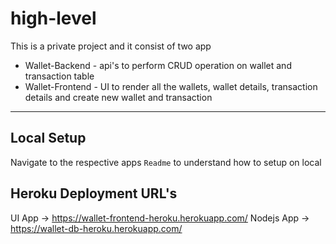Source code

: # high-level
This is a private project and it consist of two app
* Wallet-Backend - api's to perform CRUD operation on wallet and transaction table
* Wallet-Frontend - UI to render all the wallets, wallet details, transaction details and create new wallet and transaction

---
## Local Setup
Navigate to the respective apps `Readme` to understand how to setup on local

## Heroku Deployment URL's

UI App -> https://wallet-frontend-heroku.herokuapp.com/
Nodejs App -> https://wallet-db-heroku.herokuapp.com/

------------------------------------

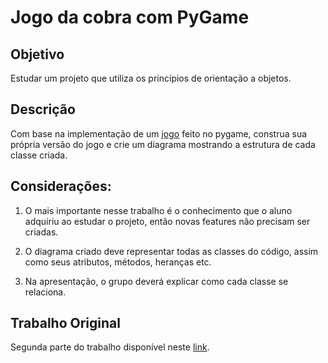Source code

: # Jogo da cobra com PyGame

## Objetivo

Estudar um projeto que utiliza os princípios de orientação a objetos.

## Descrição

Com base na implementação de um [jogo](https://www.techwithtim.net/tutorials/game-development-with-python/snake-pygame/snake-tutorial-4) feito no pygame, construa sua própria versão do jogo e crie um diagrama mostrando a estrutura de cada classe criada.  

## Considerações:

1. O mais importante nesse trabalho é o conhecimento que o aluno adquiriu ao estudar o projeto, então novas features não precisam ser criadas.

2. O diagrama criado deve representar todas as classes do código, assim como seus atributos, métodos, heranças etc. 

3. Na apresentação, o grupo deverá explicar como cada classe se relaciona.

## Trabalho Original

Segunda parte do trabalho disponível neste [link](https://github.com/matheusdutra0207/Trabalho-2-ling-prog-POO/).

------------------------------------

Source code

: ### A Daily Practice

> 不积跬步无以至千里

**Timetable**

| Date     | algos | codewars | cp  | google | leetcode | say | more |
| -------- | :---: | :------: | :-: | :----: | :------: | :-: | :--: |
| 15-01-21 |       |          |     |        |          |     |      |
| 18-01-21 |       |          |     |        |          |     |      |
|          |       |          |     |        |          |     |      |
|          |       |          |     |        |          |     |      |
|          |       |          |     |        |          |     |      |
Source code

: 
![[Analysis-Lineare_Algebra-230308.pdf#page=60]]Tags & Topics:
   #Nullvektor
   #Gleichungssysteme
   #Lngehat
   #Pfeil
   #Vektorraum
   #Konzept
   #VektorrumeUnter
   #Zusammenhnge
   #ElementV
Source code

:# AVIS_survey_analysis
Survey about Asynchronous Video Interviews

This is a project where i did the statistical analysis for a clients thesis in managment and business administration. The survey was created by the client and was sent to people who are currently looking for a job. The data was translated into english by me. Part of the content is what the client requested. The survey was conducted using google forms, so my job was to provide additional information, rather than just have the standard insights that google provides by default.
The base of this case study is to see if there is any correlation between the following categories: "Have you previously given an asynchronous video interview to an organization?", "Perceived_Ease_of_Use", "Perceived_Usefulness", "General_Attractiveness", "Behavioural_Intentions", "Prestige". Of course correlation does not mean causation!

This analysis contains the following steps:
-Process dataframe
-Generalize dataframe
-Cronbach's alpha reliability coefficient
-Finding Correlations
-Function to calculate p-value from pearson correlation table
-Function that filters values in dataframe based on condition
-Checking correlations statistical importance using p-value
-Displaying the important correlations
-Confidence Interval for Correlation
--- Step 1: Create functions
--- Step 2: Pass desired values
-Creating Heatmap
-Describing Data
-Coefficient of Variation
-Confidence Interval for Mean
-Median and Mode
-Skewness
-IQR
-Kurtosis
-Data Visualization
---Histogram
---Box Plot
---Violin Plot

------------------------------------

◆ WHAT THE TASK ASKS:
Search the data for the string "projeto". List each line that has it.

◆ RESPONSE AREA:
Estudar um projeto que utiliza os princípios de orientação a objetos.
1. O mais importante nesse trabalho é o conhecimento que o aluno adquiriu ao estudar o projeto, então novas features não precisam ser criadas.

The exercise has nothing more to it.